What to work on - Lift out all lines below that contain "from".

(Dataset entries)
-.-.-

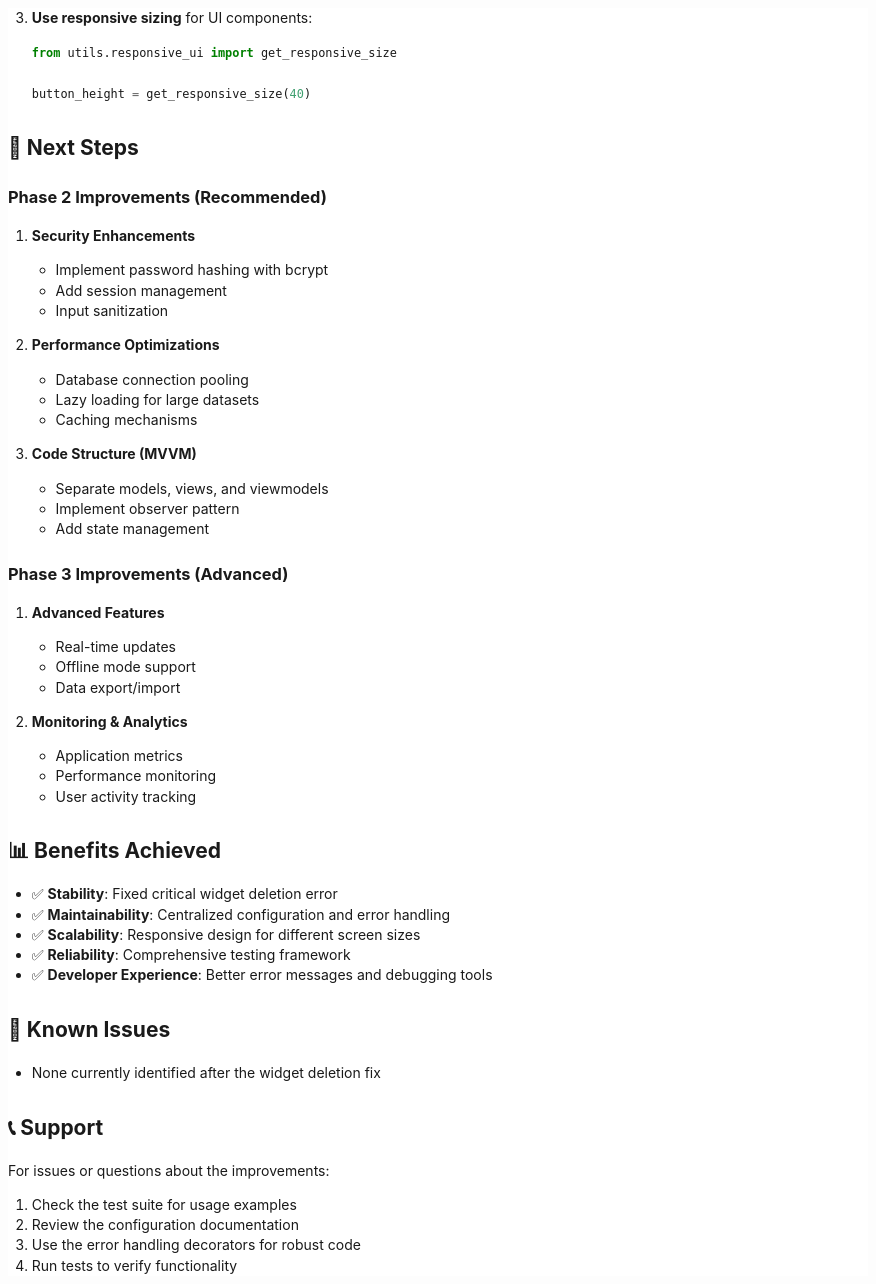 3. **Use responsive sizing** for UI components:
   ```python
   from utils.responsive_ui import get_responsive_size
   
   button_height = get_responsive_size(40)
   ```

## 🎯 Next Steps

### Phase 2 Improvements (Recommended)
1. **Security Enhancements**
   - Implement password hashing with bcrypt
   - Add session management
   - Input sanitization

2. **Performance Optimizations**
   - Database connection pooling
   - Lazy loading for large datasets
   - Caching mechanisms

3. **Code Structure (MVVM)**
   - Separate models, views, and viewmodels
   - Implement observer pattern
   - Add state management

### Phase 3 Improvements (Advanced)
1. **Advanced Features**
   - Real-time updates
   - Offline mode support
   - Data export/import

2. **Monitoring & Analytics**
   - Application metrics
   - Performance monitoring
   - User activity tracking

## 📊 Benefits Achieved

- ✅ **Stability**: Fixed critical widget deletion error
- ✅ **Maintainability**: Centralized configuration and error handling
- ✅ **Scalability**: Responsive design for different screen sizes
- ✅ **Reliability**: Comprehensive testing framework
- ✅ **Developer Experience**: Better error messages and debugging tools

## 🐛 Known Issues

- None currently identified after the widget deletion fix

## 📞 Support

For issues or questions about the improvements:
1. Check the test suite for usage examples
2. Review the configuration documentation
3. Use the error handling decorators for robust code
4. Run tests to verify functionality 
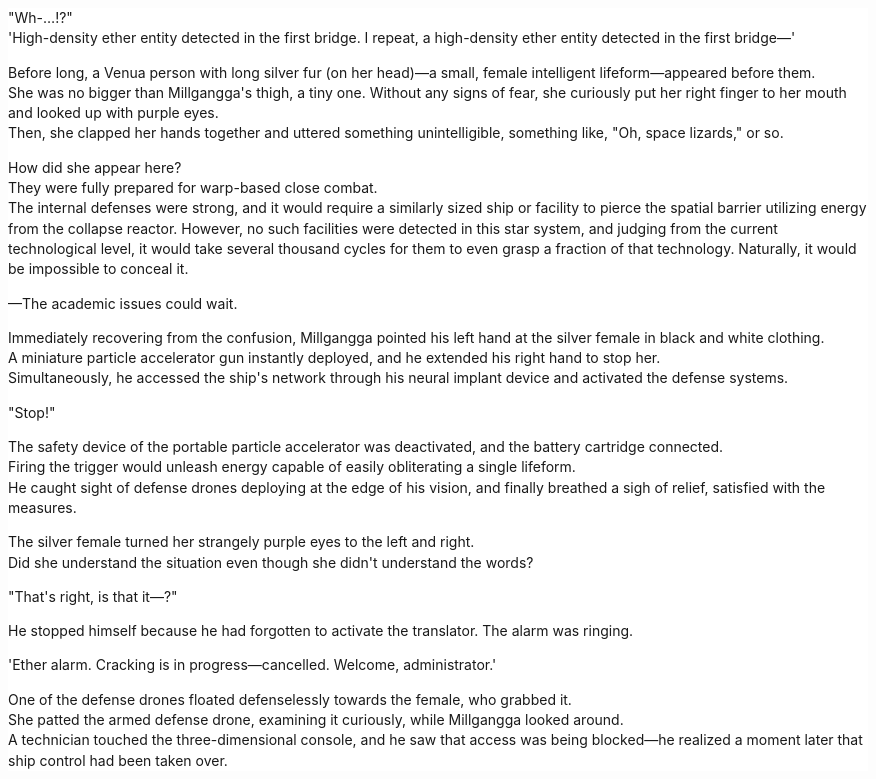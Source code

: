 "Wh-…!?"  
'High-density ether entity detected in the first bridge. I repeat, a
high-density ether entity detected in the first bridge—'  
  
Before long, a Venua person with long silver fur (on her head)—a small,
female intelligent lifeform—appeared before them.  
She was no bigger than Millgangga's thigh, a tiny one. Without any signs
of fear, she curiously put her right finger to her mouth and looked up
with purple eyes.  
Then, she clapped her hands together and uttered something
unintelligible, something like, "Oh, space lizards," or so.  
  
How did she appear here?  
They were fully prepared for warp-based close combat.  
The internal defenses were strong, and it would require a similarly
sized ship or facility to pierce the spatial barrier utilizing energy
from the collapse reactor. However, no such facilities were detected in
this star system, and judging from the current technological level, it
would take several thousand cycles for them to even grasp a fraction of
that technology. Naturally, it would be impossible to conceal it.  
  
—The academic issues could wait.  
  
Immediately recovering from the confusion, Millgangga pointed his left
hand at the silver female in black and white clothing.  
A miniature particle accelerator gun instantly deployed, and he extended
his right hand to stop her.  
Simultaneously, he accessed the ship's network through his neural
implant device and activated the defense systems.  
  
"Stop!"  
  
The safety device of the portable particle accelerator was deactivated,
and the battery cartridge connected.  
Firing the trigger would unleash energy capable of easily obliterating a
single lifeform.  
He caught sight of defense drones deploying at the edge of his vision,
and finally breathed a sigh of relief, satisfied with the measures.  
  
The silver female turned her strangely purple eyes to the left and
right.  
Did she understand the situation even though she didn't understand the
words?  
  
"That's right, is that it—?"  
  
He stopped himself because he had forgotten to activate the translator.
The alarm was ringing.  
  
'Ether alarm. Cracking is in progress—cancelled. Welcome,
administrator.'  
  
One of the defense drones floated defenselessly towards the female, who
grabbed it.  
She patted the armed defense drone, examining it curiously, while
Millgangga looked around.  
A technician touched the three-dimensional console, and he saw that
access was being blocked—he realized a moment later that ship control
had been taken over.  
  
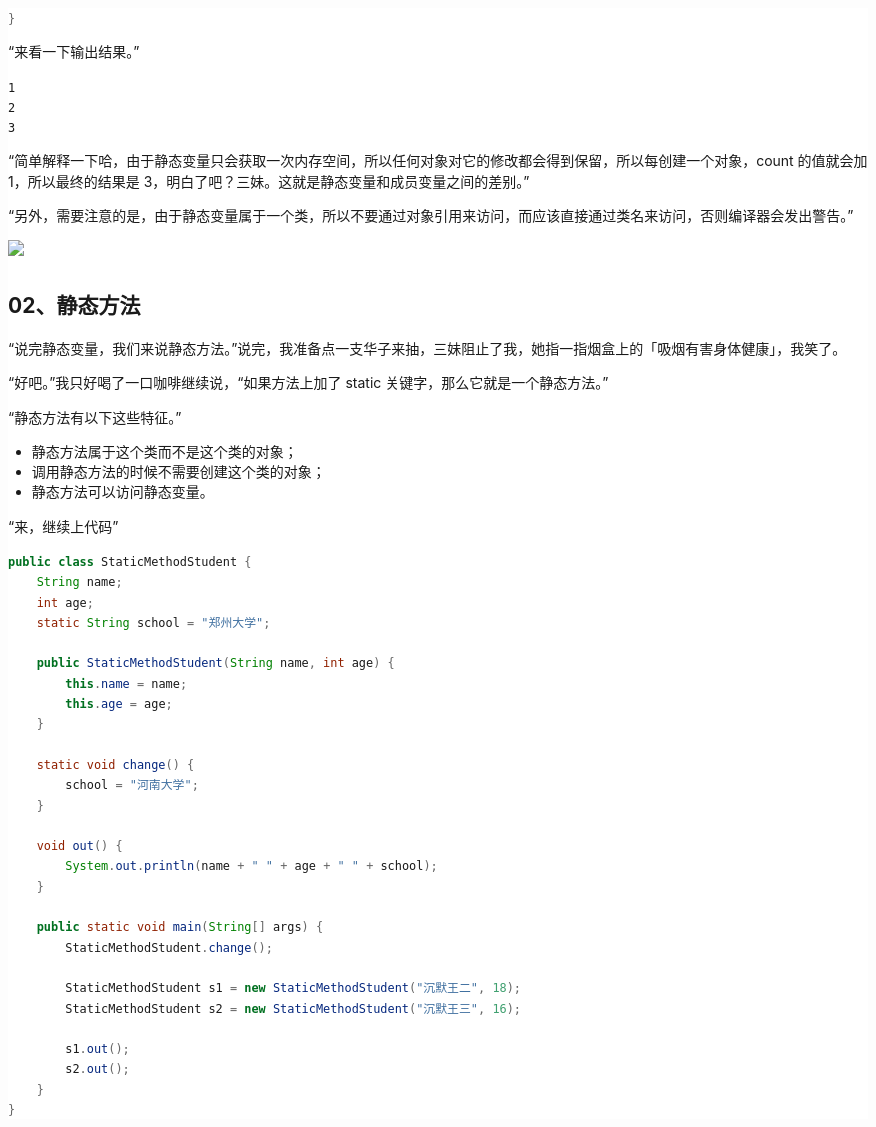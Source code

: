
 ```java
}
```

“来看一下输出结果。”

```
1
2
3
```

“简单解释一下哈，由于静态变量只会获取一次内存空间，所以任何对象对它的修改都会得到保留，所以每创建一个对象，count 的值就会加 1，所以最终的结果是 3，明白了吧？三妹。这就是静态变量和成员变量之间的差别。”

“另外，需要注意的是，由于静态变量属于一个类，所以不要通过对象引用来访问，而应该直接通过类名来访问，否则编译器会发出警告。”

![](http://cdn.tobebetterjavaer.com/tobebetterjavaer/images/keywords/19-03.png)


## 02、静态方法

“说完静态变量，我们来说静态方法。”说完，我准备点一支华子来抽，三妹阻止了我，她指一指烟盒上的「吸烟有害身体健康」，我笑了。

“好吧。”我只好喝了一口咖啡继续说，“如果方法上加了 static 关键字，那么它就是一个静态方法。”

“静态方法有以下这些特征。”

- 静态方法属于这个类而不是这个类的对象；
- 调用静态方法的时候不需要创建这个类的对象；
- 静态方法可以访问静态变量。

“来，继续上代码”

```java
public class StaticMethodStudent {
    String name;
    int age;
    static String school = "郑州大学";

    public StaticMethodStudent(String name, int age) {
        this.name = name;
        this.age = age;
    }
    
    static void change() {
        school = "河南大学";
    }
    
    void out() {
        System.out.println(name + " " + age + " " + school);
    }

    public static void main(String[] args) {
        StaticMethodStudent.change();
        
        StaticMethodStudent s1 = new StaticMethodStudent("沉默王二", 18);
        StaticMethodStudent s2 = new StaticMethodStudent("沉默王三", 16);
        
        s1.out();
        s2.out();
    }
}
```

-.-.-

Result -
   from utils.responsive_ui import get_responsive_size
from the collapse reactor. However, no such facilities were detected in
this star system, and judging from the current technological level, it
Immediately recovering from the confusion, Millgangga pointed his left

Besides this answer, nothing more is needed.